Al recibir el doctorado honoris causa por la Universidad Autónoma Metropolitana en febrero pasado y por el Cinvestav en julio de este año, Latapí reflexionaba:

En el ámbito educativo, hablar de excelencia sería legítimo si significara un proceso gradual de mejoramiento, pero es atroz si significa perfección. Educar siempre ha significado crecimiento, desarrollo de capacidades, maduración, y una buena educación debe dejar una disposición permanente a seguirse superando; pero ninguna filosofía educativa había tenido antes la ilusoria pretensión de proponerse hacer hombres perfectos.

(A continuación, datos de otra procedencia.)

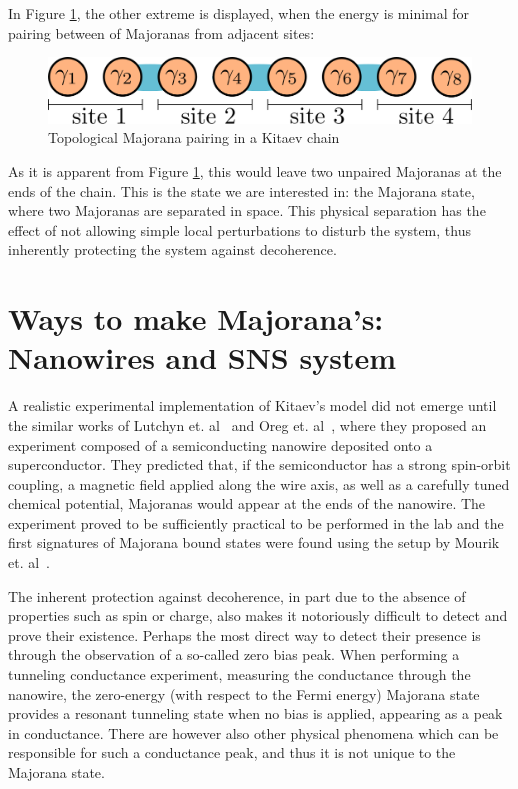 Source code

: 	In Figure \ref{fig:topological_majoranas}, the other extreme is displayed, when the energy is minimal for pairing between of Majoranas from adjacent sites:
	\begin{figure}[htb!]
	\centering
	\includegraphics[width=0.95\columnwidth]{images/majorana_topological_pairing}
	\caption{Topological Majorana pairing in a Kitaev chain}
	\label{fig:topological_majoranas}
	\end{figure}
		
	As it is apparent from Figure \ref{fig:topological_majoranas}, this would leave two unpaired Majoranas at the ends of the chain.
	This is the state we are interested in: the Majorana state, where two Majoranas are separated in space.
	This physical separation has the effect of not allowing simple local perturbations to disturb the system, thus inherently protecting the system against decoherence.


\section{Ways to make Majorana's: Nanowires and SNS system}

	A realistic experimental implementation of Kitaev's model did not emerge until the similar works of Lutchyn et. al~\cite{lutchyn_majorana_2010} and Oreg et. al~\cite{ oreg_helical_2010}, where they proposed an experiment composed of a semiconducting nanowire deposited onto a superconductor.
	They predicted that, if the semiconductor has a strong spin-orbit coupling, a magnetic field applied along the wire axis, as well as a carefully tuned chemical potential, Majoranas would appear at the ends of the nanowire.
	The experiment proved to be sufficiently practical to be performed in the lab and the first signatures of Majorana bound states were found using the setup by Mourik et. al~\cite{mourik_signatures_2012}.

	The inherent protection against decoherence, in part due to the absence of properties such as spin or charge, also makes it notoriously difficult to detect and prove their existence.
	Perhaps the most direct way to detect their presence is through the observation of a so-called zero bias peak.
	When performing a tunneling conductance experiment, measuring the conductance through the nanowire, the zero-energy (with respect to the Fermi energy) Majorana state provides a resonant tunneling state when no bias is applied, appearing as a peak in conductance.
	There are however also other physical phenomena which can be responsible for such a conductance peak, and thus it is not unique to the Majorana state.

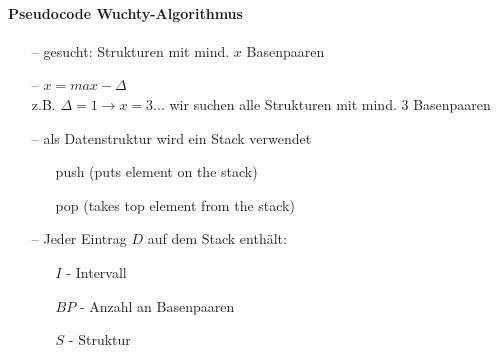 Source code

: \paragraph{Pseudocode Wuchty-Algorithmus}
\begin{itemize}
\item[--]gesucht: Strukturen mit mind. $x$ Basenpaaren
\item[--]$x=max-\Delta$ \\ z.B. $\Delta=1 \rightarrow x=3...$ wir suchen alle Strukturen mit mind. 3 Basenpaaren
\item[--]als Datenstruktur wird ein Stack verwendet
	\begin{itemize}
	\item[]push (puts element on the stack)
	\item[]pop (takes top element from the stack)
	\end{itemize}
\item[--]Jeder Eintrag $D$ auf dem Stack enth\"alt:
	\begin{itemize}
	\item[]$I$ - Intervall
	\item[]$BP$ - Anzahl an Basenpaaren
	\item[]$S$ - Struktur
	\end{itemize}
\end{itemize}
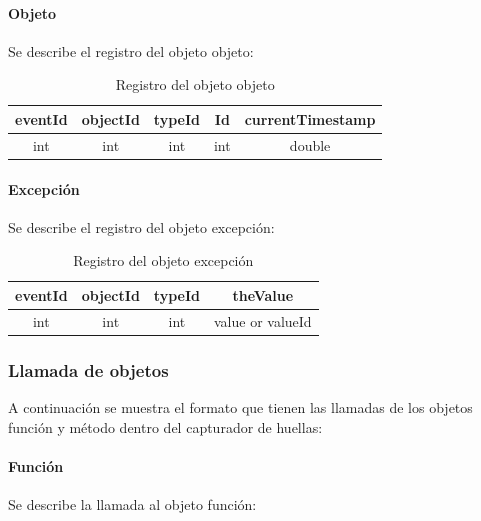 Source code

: \documentclass[12pt,legalpaper]{report}
\begin{document}
				\paragraph{Objeto}

Se describe el registro del objeto objeto: \\

\begin{table}[!h]
\begin{center}
\begin{tabular}{| c | c | c | c | c |}
\hline
\rowcolor[gray]{0.9}eventId & objectId & typeId & Id & currentTimestamp\\
\hline
int & int & int & int & double\\
\hline
\end{tabular}
\caption{Registro del objeto objeto} 
\end{center}
\end{table}
				\paragraph{Excepción}

Se describe el registro del objeto excepción: \\

\begin{table}[!h]
\begin{center}
\begin{tabular}{| c | c | c | c |}
\hline
\rowcolor[gray]{0.9}eventId & objectId & typeId & theValue\\
\hline
int & int & int & value or valueId\footnotemark[1]\\
\hline
\end{tabular}
\caption{Registro del objeto excepción} 
\end{center}
\end{table}



			\subsubsection{Llamada de objetos}

A continuación se muestra el formato que tienen las llamadas de los objetos función y método dentro del capturador de huellas:\\

				\paragraph{Función}
Se describe la llamada al objeto función:\\
\end{document}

Yo creo que la excelencia no es virtud; prefiero, con el poeta, pensar que “no importa llegar primero, sino llegar todos, y a tiempo”. El propósito de ser excelente conlleva la trampa de una secreta arrogancia. Mejores sí podemos y debemos ser; perfectos no. Lo que una pedagogía sana debe procurar es incitarnos a desarrollar nuestros talentos, preocupándonos por que sirvan a los demás. Querer ser perfecto desemboca en el narcisismo y el egoísmo. Si somos mejores que otros –y todos lo somos en algún aspecto– debemos hacernos perdonar nuestra superioridad, lo que lograremos si compartimos con los demás nuestra propia vulnerabilidad y ponemos nuestras capacidades a su servicio.

El doctor Pablo Latapí Sarre, fundador del Centro de Estudios Educativos, educador e incansable investigador en el campo de la educación, falleció el pasado 6 de agosto. Aquí lo recordamos, y aquí honraremos su memoria enriqueciendo nuestro trabajo con sus ideas sobresalientes.